Another advantage of the present disclosure can be that a tug boat can remain in pulling mode during the entire mooring operation of an assisted vessel. Historical mooring operations recognize a limited timeframe when switching between pulling and pushing mode wherein a tug boat is not able to exert either a pulling or pushing force. In order to regain full control of an assisted vessel an increased pushing force is usually required. Alternatively a tug boat operator can use additional tug boats operating in pulling and pushing mode. Hence another advantage of the present disclosure is that it allows for a much more efficient and flexible deployment of tug boats during mooring and unmooring operations while retaining full control over an assisted vessel.

Yet another advantage of the present disclosure can be that due to the increased control over a vessel, the present disclosure reduces risk of damage to a tug boat and/or vessel during berthing operations. Especially in case of vessels carrying dangerous or volatile goods like for example LNG carriers or chemical carriers such reduction of risk of damage is important.

Yet another possible advantage of the present disclosure relates to towing operations at sea. In the modern day long steel wire towing cables are used to accommodate for ship movements. These long steel wire towing cables can be as long as 1.5 kilometres or greater. The distance between a vessel or object under tow and tugboat results in all manners of navigational risks with other vessels sailing across the towing cable and damaging the towing cable connection or the towing cable can get entangled in wreckages resting on the sea floor. The present disclosure can significantly mitigate said navigational risks by reducing the distance between a tugboat and towed vessel or object considerably, even as much as to a 200 meter or even smaller. Furthermore the present disclosure reduces weight for a tugboats towing system when equipped for sea-going operations due to a shorter towing cable requirement.

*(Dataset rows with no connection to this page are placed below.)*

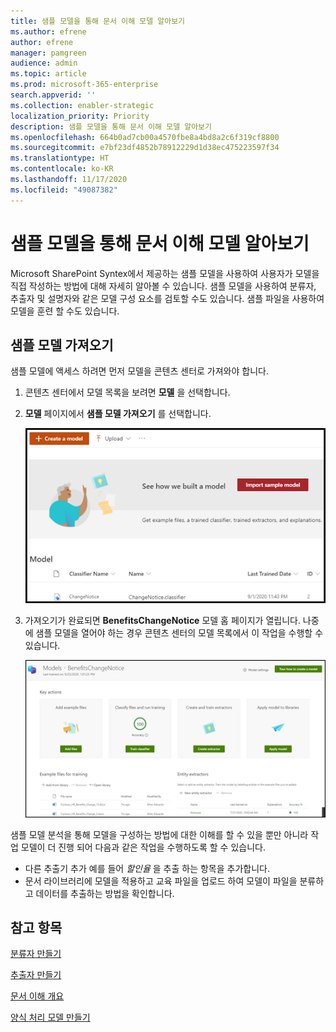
 ```yaml
---
title: 샘플 모델을 통해 문서 이해 모델 알아보기
ms.author: efrene
author: efrene
manager: pamgreen
audience: admin
ms.topic: article
ms.prod: microsoft-365-enterprise
search.appverid: ''
ms.collection: enabler-strategic
localization_priority: Priority
description: 샘플 모델을 통해 문서 이해 모델 알아보기
ms.openlocfilehash: 664b0ad7cb00a4570fbe8a4bd8a2c6f319cf8800
ms.sourcegitcommit: e7bf23df4852b78912229d1d38ec475223597f34
ms.translationtype: HT
ms.contentlocale: ko-KR
ms.lasthandoff: 11/17/2020
ms.locfileid: "49087382"
---
```

# <a name="learn-about-document-understanding-models-through-a-sample-model"></a>샘플 모델을 통해 문서 이해 모델 알아보기

Microsoft SharePoint Syntex에서 제공하는 샘플 모델을 사용하여 사용자가 모델을 직접 작성하는 방법에 대해 자세히 알아볼 수 있습니다. 샘플 모델을 사용하여 분류자, 추출자 및 설명자와 같은 모델 구성 요소를 검토할 수도 있습니다. 샘플 파일을 사용하여 모델을 훈련 할 수도 있습니다.

## <a name="import-the-sample-model"></a>샘플 모델 가져오기

샘플 모델에 액세스 하려면 먼저 모델을 콘텐츠 센터로 가져와야 합니다.

1. 콘텐츠 센터에서 모델 목록을 보려면 **모델** 을 선택합니다.</br>
2. **모델** 페이지에서 **샘플 모델 가져오기** 를 선택합니다.</br>

    ![샘플 모델 가져오기](../media/content-understanding/import-sample-model.png) </br>

3. 가져오기가 완료되면 **BenefitsChangeNotice** 모델 홈 페이지가 열립니다. 나중에 샘플 모델을 열어야 하는 경우 콘텐츠 센터의 모델 목록에서 이 작업을 수행할 수 있습니다. </br>

     ![샘플 홈 페이지](../media/content-understanding/sample-home-page.png)</br>

샘플 모델 분석을 통해 모델을 구성하는 방법에 대한 이해를 할 수 있을 뿐만 아니라 작업 모델이 더 진행 되어 다음과 같은 작업을 수행하도록 할 수 있습니다.

- 다른 추출기 추가 예를 들어 *할인율* 을 추출 하는 항목을 추가합니다.
- 문서 라이브러리에 모델을 적용하고 교육 파일을 업로드 하여 모델이 파일을 분류하고 데이터를 추출하는 방법을 확인합니다.


## <a name="see-also"></a>참고 항목
[분류자 만들기](create-a-classifier.md)

[추출자 만들기](create-an-extractor.md)

[문서 이해 개요](document-understanding-overview.md)

[양식 처리 모델 만들기](create-a-form-processing-model.md)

Embodiments of the present invention shall be described, with reference to the drawings, for elucidation of the invention. These embodiments should by no means be understood as limiting the scope of the invention in any way or form. In these drawings:

FIG. 1 is a schematic longitudinal view of a tug boat, to illustrate the possible position of a tug boats towing points, towing winch and pushing points.

FIG. 2 a-b illustrates the two major harbour towing modes for tug boat 1

FIG. 3 a illustrates a mooring operation for vessel V.

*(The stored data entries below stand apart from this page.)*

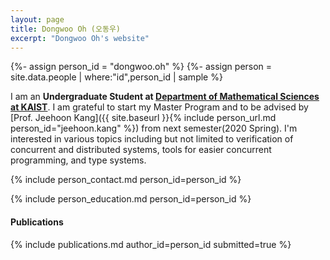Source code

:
 ```yaml
---
layout: page
title: Dongwoo Oh (오동우)
excerpt: "Dongwoo Oh's website"
---
```


{%- assign person_id = "dongwoo.oh" %}
{%- assign person = site.data.people | where:"id",person_id | sample %}


I am an **Undergraduate Student at [Department of Mathematical Sciences at KAIST](https://mathsci.kaist.ac.kr/home/)**.
I am grateful to start my Master Program and to be advised by [Prof. Jeehoon Kang]({{ site.baseurl }}{% include person_url.md person_id="jeehoon.kang" %}) from next semester(2020 Spring).
I'm interested in various topics including but not limited to verification of
concurrent and distributed systems, tools for easier concurrent programming,
and type systems.

{% include person_contact.md person_id=person_id %}

{% include person_education.md person_id=person_id %}


#### Publications

{% include publications.md author_id=person_id submitted=true %}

FIG. 3 b illustrates another mooring operation for vessel V.

FIG. 3 c illustrates the reduced movement when switching direction of power applied to vessel V compared to the mooring operation illustrated in FIG. 3a.

FIG. 4 a illustrates a towing operation at sea according to the prior art.

FIG. 4 b illustrates a towing operation at sea according to the present disclosure.

FIG. 5 illustrates an embodiment of the present disclosure.

FIG. 6 illustrates another embodiment of the present disclosure.

FIG. 7 a-b illustrates two possible guiding apparatus for a towing cable according to the present disclosure.

FIG. 8 a-c illustrates a top and side view of an embodiment of the present disclosure.

In this description exemplary embodiments of a tug boat and towing point of the present disclosure are shown, by way of example only. These should by no means be considered as limiting the scope of the present disclosure. The drawings are schematic only. In these drawings the same or similar reference signs shall be used for the same or similar parts or features.

In this description vertical and horizontal are referred to as planes or directions in their ordinary meaning, whereas directions related to the vessel or tug boat defined by horizontally or vertically are taken when the vessel or boat is in a position afloat, in a normal, stabilized position, unless specifically otherwise defined.

In this description substantially friction free has to be understood as including but not limited to friction substantially lower than the friction in towing cables and towing points in known towing operations for the same vessel and tug boat. Substantially friction free can be understood as comparable to a cable guided straight over a freely rotating roll or wheel, such that a substantial roll-off movement occurs between the guiding element such as a roll or wheel and cable in a direction parallel to a longitudinal direction of the cable.

In this description rotating freely or pivoting freely or words to that effect can be understood as meaning that no significant resistance against rotating or pivoting of the element is provided, at least during use of the towing point. This can be understood as meaning that during normal operations slip between the cable and the rotating element is avoided.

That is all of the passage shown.